Will the last film critic please turn out the lights? For a century, film critics have separated the wheat from the chaff and made the case for great films. But who will make the case for them? Boston Phoenix film critic Gerald Peary takes the task for this dying breed of writer in his feature-length documentary For the Love of Movies: The Story of American Film Criticism. The film tours the rise, fall and reorientation of film criticism in the United States, from early silent-era plot summarizers who make way for the daily newspaper reviewers of the ’30s, who are replaced by auteur-theory debaters of the ’60s, who are succeeded in turn by the alt-weekly thinkers of the ’70s who, finally, face end times via the past decade’s upsurge in bloggers. What’s most interesting about the film is its take on the changes in public consciousness of both the movies and criticism itself. (And to his credit, Peary prioritizes the wry over the dry, even giving Andrew Sarris the opportunity to dish on his adversary Pauline Kael, who was not above gay-baiting her rival in the early stages.
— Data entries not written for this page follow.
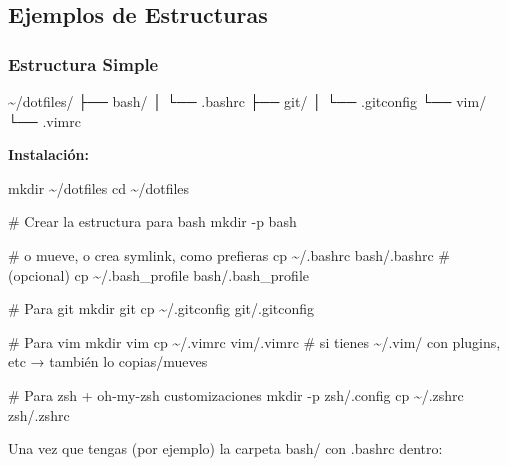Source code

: \documentclass[
  doc,
  floatsintext,
  longtable,
  a4paper,
  nolmodern,
  notxfonts,
  notimes,
  12pt,
  colorlinks=true,linkcolor=blue,citecolor=blue,urlcolor=blue]{apa7}
\newenvironment{Shaded}{\begin{snugshade}}{\end{snugshade}}
\newcommand{\AttributeTok}[1]{\textcolor[rgb]{0.40,0.45,0.13}{#1}}
\newcommand{\BuiltInTok}[1]{\textcolor[rgb]{0.00,0.23,0.31}{#1}}
\newcommand{\CommentTok}[1]{\textcolor[rgb]{0.37,0.37,0.37}{#1}}
\newcommand{\ExtensionTok}[1]{\textcolor[rgb]{0.00,0.23,0.31}{#1}}
\newcommand{\FunctionTok}[1]{\textcolor[rgb]{0.28,0.35,0.67}{#1}}
\newcommand{\NormalTok}[1]{\textcolor[rgb]{0.00,0.23,0.31}{#1}}
\begin{document}
\subsection{Ejemplos de Estructuras}\label{ejemplos-de-estructuras}

\subsubsection{Estructura Simple}\label{estructura-simple}

\begin{Shaded}
\begin{Highlighting}[]
\ExtensionTok{\textasciitilde{}/dotfiles/}
\ExtensionTok{├──}\NormalTok{ bash/}
\ExtensionTok{│}\NormalTok{   └── .bashrc}
\ExtensionTok{├──}\NormalTok{ git/}
\ExtensionTok{│}\NormalTok{   └── .gitconfig}
\ExtensionTok{└──}\NormalTok{ vim/}
    \ExtensionTok{└──}\NormalTok{ .vimrc}
\end{Highlighting}
\end{Shaded}

\textbf{Instalación:}

\begin{Shaded}
\begin{Highlighting}[]
\FunctionTok{mkdir}\NormalTok{ \textasciitilde{}/dotfiles}
\BuiltInTok{cd}\NormalTok{ \textasciitilde{}/dotfiles}

\CommentTok{\# Crear la estructura para bash}
\FunctionTok{mkdir} \AttributeTok{{-}p}\NormalTok{ bash}

\CommentTok{\# o mueve, o crea symlink, como prefieras}
\FunctionTok{cp}\NormalTok{ \textasciitilde{}/.bashrc bash/.bashrc           }
\CommentTok{\# (opcional) cp \textasciitilde{}/.bash\_profile bash/.bash\_profile}

\CommentTok{\# Para git}
\FunctionTok{mkdir}\NormalTok{ git}
\FunctionTok{cp}\NormalTok{ \textasciitilde{}/.gitconfig git/.gitconfig}

\CommentTok{\# Para vim}
\FunctionTok{mkdir}\NormalTok{ vim}
\FunctionTok{cp}\NormalTok{ \textasciitilde{}/.vimrc vim/.vimrc}
\CommentTok{\# si tienes \textasciitilde{}/.vim/ con plugins, etc → también lo copias/mueves}

\CommentTok{\# Para zsh + oh{-}my{-}zsh customizaciones}
\FunctionTok{mkdir} \AttributeTok{{-}p}\NormalTok{ zsh/.config}
\FunctionTok{cp}\NormalTok{ \textasciitilde{}/.zshrc zsh/.zshrc}
\end{Highlighting}
\end{Shaded}

Una vez que tengas (por ejemplo) la carpeta bash/ con .bashrc dentro:
\end{document}
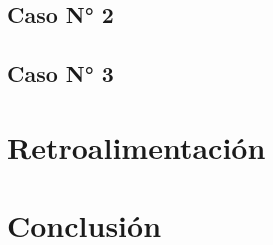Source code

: \documentclass[12pt, letterpaper]{article}
\begin{document}
\subsection{Caso N° 2}

\subsection{Caso N° 3}

\clearpage

\section{Retroalimentación}



\clearpage


\section{Conclusión}

\end{document}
Sarris’s retort: "I took one look at Pauline, and she was not Katharine Hepburn.") In addition to the iconic Sarris, interviewees include The New Republic’s stately Stanley Kauffmann, self-starting phenom Harry Knowles (aintitcoolnews), pop-and-academic theorist B. Ruby Rich, Boston Globe daily reviewer Wesley Morris, the Los Angeles Times’s sometimes embattled Kenneth Turan and breakthrough newspaper-to-TV critic Roger Ebert. SF360.org got a chance to sit down with Peary first in his visit to the San Francisco International Film Festival last spring (where he spoke on a panel I moderated) and more recently, in the storied lobby of the Roxie Theater, where the film opened Friday. A few excerpts from the discussion follow.
SF360: From a reader’s perspective, should we be sad about the disappearance of that particular style of film criticism that has dominated for the past 30 or 40 years. What I thought was most interesting about your film was that it showed writing about films has changed so dramatically in this century. Do people care?
Gerald Peary: A few people care, but not too many. It’s mostly critics bemoaning their own demise, unfortunately. The world seems to go on perfectly fine for most people without film critics weighing in and being part of the debate. For me, that’s unfortunate, because when the public chooses on their own, they don’t really ‘choose on their own,’ because all they have to guide them is advertising bombarding them on their television. And so they don’t read the words of wise critics who, while they may not make you go to a movie, at least contextualize films. I continue to believe that film critics are a very vital part of the dialogue about movies. They are the necessary bridge to art films, foreign films, independent films, revival films, and without them, those films flounder and die very quick deaths. If critics don’t do the homework for them, people don’t find them.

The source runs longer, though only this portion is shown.